Crentes cheios do Espírito, andando no Espírito
Isto não significa que o crente tem um pouco do Espírito hoje, um pouco mais amanhã, e assim sucessivamente, até ficar cheio. O Espírito Santo é uma Pessoa, a terceira pessoa da Santíssima Trindade. Não é uma força ou energia da qual se pode ter um pouco mais ou um pouco menos. Jesus disse: “Deus não dá o espírito por medida” (João 3.34). A expressão “encher-se do Espírito” está num contexto que a torna mais clara. Paulo disse aos efésios: “Não vos embriagueis com vinho… mas enchei-vos do Espírito…” (Efésios 5.18). Estar “cheio do Espírito” é o mesmo que estar impregnado do Espírito de Cristo, inteiramente submisso, obediente, amoroso. Daí a expressão “plena submissão”, que é título de um ou mais livros sobre vida cristã vigorosa, comprometida, obediente, santificada. Como alguém já disse:
“Não se trata de quanto você tem do Espírito, mas de quanto o Espírito tem de você”.

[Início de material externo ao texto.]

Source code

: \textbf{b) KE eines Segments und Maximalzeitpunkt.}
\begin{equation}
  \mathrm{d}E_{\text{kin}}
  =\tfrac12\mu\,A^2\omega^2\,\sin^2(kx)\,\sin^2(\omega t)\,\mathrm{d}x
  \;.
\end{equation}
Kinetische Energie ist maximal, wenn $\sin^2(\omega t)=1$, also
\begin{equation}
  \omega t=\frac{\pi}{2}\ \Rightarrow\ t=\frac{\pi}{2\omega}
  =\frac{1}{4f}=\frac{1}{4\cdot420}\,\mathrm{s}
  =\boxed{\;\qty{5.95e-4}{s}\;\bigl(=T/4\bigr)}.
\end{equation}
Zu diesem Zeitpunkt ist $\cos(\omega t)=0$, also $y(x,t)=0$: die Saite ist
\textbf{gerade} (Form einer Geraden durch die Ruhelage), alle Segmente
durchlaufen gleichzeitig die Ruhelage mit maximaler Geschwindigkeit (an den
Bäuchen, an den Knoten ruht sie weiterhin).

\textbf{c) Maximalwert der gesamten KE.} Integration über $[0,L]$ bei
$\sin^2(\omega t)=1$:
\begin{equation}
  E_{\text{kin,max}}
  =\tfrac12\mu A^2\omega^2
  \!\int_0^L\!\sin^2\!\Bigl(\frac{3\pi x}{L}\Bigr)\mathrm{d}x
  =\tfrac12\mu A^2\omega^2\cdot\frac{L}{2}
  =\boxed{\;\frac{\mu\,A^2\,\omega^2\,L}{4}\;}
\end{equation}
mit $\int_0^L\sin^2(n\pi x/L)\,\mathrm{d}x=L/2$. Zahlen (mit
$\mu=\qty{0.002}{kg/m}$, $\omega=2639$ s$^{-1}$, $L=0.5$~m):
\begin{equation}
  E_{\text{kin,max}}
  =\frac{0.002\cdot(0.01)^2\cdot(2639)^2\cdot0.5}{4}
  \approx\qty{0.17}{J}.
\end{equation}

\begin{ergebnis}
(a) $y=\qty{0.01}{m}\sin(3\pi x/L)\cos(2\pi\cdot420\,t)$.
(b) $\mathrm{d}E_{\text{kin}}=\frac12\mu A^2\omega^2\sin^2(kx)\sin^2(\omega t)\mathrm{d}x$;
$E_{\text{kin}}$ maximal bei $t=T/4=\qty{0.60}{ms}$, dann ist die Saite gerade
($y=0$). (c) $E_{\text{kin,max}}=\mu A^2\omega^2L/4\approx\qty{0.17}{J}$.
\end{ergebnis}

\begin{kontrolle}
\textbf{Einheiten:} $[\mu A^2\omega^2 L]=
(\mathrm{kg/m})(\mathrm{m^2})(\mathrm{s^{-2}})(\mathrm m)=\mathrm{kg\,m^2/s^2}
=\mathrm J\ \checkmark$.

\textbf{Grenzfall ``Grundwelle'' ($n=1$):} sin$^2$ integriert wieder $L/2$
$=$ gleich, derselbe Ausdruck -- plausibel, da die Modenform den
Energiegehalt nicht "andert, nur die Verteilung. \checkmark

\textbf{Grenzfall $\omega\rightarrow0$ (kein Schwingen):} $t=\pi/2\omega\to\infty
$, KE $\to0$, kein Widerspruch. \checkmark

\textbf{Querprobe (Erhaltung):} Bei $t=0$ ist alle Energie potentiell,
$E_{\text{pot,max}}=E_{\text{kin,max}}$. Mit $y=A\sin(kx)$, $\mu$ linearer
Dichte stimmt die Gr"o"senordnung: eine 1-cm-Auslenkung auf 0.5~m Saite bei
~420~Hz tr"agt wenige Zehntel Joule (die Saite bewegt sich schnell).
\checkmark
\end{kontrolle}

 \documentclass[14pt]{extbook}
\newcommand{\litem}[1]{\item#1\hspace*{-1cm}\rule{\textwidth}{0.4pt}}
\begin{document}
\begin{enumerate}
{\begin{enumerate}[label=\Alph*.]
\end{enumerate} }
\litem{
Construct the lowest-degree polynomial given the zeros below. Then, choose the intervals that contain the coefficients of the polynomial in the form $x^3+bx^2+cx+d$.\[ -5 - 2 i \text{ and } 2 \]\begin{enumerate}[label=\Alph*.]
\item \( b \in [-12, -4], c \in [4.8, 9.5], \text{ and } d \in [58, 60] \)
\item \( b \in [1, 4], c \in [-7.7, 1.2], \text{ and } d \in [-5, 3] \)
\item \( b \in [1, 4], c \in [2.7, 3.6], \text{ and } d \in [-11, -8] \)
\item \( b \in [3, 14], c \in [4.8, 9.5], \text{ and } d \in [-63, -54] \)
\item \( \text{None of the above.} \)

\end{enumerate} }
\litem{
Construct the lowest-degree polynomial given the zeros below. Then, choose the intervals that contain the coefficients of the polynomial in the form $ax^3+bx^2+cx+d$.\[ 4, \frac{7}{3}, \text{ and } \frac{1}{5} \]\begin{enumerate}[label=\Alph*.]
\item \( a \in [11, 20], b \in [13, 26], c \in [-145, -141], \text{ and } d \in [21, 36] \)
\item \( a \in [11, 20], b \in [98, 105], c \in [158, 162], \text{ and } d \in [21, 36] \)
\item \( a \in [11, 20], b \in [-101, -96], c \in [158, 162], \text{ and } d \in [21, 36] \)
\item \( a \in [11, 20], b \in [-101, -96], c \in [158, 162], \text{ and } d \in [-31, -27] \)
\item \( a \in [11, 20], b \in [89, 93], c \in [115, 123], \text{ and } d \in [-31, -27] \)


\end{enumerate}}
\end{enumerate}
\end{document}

Uma das passagens mais esclarecedoras sobre a vida cheia do Espírito é Gálatas 5.16-26. Leia observando o seguinte:
- Precisamos andar no Espírito (v.16). O verbo andar aqui indica duas coisas: (a) Sequência, continuidade, pois quando andamos, damos um passo após outro, vivemos um dia após outro; (b) Vida, ou seja, nosso dia a dia, nossas ações e reações, nossas obras.
- Precisamos deixar-nos guiar pelo Espírito (v. 18). Outros textos dizem que esta é uma das funções do Espírito.
- Precisamos ter consciência do conflito espiritual (v.17). “A carne milita contra o espírito…”. Ver Romanos 8.12-13; Colossenses 3.5.
- Precisamos saber quais são as “obras da carne” e qual é o “fruto do Espírito”, e decidir o que realmente queremos em nossa vida, o que agrada a Deus (vs. 19-22).
- Os que são mesmo de Cristo, não ficam na dúvida… (vs. 24).
- E nada de vanglória, de provocação, de inveja (vs.25-26).
Então, que tal refletir sobre tudo isto, fazer um autoexame e, se necessário, renovar com o Espírito, encher-se do Espírito e tornar-se um cristão mais comprometido, mais entusiasta, mais obediente, mais santo? Todos precisamos, com frequência!